◆ **Requirement**
Copy out each line of the material below that holds the string "across".

##### Entries shown

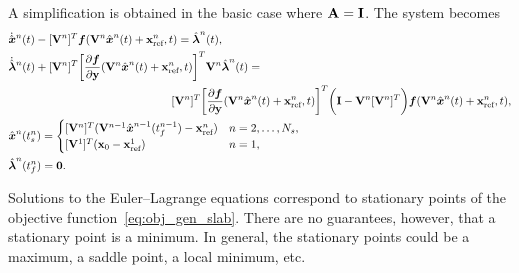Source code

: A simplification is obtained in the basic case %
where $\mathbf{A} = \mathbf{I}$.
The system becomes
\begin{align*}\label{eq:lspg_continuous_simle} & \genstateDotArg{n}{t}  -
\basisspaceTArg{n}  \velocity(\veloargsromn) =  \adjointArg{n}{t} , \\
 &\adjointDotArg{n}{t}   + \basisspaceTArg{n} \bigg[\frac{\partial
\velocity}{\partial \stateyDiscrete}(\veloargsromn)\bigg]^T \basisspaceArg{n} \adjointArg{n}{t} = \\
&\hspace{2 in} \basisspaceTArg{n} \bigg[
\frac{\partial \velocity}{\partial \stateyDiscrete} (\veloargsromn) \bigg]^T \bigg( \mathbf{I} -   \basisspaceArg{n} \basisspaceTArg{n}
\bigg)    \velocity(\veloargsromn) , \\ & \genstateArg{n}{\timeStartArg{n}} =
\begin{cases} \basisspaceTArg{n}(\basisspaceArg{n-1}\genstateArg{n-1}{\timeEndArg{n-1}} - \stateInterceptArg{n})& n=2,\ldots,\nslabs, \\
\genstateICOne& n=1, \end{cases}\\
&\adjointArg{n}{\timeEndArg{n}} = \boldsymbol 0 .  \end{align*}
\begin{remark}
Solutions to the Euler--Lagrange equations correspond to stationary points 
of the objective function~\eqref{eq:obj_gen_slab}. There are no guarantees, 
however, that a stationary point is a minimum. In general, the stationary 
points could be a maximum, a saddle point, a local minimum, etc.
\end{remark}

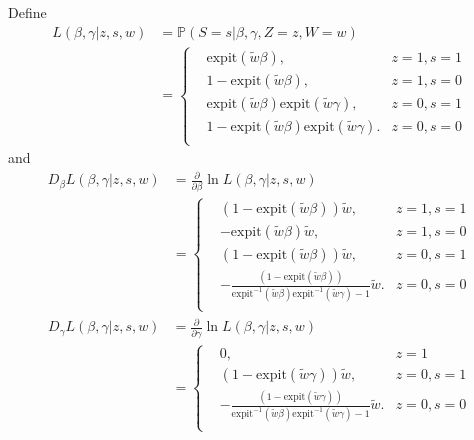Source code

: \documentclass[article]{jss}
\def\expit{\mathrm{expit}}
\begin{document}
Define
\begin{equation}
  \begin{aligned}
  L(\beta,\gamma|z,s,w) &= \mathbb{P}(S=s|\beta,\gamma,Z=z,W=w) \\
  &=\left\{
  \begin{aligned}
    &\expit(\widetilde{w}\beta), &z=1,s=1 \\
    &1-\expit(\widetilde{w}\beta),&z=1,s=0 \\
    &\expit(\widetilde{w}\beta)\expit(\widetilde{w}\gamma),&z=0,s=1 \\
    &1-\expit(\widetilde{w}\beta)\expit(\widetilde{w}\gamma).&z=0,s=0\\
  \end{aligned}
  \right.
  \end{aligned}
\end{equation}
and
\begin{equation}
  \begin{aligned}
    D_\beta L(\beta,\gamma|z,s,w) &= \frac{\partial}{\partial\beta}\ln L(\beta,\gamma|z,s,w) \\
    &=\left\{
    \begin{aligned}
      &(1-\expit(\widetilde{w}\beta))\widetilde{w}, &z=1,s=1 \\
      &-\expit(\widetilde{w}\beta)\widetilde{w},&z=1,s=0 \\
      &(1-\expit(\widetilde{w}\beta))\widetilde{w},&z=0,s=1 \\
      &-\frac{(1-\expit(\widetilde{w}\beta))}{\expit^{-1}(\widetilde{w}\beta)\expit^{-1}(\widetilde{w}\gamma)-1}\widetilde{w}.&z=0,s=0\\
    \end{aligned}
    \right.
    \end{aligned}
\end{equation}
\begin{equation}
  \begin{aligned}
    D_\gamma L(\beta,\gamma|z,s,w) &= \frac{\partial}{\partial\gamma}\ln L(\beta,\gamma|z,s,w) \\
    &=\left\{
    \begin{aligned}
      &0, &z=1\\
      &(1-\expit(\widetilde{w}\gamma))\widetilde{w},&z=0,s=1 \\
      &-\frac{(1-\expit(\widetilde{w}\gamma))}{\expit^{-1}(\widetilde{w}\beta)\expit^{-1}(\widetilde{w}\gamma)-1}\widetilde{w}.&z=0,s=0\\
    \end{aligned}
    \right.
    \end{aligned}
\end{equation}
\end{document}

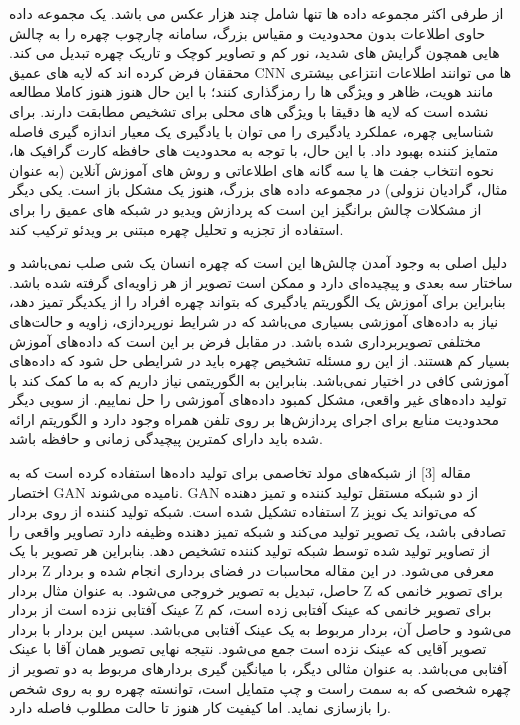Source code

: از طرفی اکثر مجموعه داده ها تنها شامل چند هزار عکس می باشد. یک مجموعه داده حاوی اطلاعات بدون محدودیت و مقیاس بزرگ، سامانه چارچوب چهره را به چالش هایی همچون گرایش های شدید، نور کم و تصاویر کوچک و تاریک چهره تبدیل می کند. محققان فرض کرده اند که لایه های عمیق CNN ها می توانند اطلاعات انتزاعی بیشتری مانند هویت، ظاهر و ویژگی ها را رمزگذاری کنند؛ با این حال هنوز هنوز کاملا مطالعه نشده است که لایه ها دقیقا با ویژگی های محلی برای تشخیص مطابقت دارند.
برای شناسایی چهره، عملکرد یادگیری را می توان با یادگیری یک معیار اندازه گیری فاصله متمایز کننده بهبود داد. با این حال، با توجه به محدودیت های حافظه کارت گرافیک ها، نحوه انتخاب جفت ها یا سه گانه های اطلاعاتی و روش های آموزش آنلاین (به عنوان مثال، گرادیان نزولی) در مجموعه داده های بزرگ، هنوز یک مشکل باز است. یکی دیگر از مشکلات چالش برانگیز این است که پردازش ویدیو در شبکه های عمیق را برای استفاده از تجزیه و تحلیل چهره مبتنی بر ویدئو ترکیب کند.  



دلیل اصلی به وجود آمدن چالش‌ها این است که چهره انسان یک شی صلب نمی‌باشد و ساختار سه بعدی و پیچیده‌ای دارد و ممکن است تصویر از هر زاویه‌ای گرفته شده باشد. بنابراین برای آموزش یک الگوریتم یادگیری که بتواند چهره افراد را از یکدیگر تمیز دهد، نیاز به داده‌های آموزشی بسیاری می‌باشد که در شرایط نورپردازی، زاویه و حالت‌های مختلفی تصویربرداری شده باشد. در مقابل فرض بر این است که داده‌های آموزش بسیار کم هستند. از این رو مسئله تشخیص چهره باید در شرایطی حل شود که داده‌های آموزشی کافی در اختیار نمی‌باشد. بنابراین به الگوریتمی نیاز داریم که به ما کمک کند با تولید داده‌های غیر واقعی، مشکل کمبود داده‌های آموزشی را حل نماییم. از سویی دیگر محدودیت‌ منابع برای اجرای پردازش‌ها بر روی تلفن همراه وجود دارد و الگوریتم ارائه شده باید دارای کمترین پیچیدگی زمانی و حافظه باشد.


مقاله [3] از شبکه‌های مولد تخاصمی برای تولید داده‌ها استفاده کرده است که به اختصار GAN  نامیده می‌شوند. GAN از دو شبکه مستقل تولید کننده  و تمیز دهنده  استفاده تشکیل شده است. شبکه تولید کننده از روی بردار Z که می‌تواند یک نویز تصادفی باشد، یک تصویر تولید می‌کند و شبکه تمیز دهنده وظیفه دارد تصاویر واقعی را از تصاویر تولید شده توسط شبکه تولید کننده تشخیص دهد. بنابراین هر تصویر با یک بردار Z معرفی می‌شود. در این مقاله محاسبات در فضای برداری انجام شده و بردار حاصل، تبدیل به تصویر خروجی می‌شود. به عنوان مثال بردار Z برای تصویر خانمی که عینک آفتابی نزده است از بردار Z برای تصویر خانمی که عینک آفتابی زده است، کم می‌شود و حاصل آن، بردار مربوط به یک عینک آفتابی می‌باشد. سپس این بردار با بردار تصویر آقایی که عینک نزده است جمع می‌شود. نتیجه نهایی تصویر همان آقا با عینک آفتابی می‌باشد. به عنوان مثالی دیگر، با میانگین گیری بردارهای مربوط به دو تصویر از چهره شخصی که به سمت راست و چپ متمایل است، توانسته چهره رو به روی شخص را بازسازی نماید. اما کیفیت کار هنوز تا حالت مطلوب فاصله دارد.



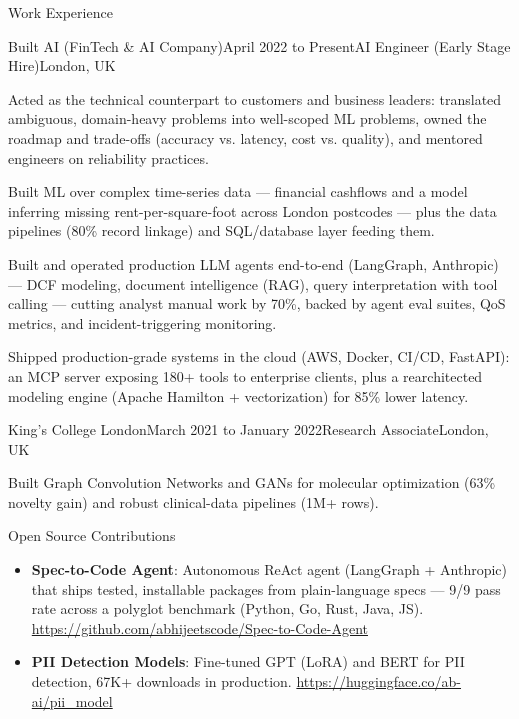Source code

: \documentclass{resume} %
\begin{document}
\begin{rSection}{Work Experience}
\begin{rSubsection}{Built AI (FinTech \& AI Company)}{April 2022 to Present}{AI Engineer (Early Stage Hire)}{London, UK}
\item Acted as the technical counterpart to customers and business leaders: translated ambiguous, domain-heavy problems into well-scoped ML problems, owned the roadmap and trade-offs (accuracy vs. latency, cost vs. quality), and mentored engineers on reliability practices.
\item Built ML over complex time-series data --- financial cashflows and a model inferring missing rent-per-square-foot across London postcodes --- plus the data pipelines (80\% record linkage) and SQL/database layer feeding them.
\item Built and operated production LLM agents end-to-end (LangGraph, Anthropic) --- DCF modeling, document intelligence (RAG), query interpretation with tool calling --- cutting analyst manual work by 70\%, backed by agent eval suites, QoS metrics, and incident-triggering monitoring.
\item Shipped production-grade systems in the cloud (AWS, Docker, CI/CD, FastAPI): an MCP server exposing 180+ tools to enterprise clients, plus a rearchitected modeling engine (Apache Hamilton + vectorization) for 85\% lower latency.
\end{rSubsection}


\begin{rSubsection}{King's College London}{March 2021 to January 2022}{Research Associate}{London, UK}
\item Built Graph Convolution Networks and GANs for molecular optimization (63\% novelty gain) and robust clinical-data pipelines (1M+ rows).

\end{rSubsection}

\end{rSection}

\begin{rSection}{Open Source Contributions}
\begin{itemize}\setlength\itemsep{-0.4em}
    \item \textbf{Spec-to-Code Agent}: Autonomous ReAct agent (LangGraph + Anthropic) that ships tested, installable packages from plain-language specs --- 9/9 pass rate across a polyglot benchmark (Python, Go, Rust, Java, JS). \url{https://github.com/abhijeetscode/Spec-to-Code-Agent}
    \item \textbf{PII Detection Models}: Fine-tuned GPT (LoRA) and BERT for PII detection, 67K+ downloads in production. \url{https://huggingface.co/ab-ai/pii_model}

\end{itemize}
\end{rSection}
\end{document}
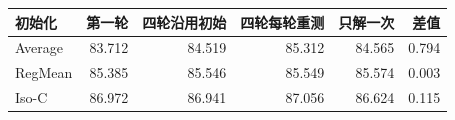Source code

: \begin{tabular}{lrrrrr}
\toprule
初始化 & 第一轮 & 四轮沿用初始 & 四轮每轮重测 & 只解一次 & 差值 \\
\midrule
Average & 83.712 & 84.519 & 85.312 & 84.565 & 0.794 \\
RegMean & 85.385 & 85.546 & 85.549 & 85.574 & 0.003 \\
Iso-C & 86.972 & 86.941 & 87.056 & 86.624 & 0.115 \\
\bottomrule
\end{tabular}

##########

◆ **Answer box**
\item Built ML over complex time-series data --- financial cashflows and a model inferring missing rent-per-square-foot across London postcodes --- plus the data pipelines (80\% record linkage) and SQL/database layer feeding them.
    \item \textbf{Spec-to-Code Agent}: Autonomous ReAct agent (LangGraph + Anthropic) that ships tested, installable packages from plain-language specs --- 9/9 pass rate across a polyglot benchmark (Python, Go, Rust, Java, JS). \url{https://github.com/abhijeetscode/Spec-to-Code-Agent}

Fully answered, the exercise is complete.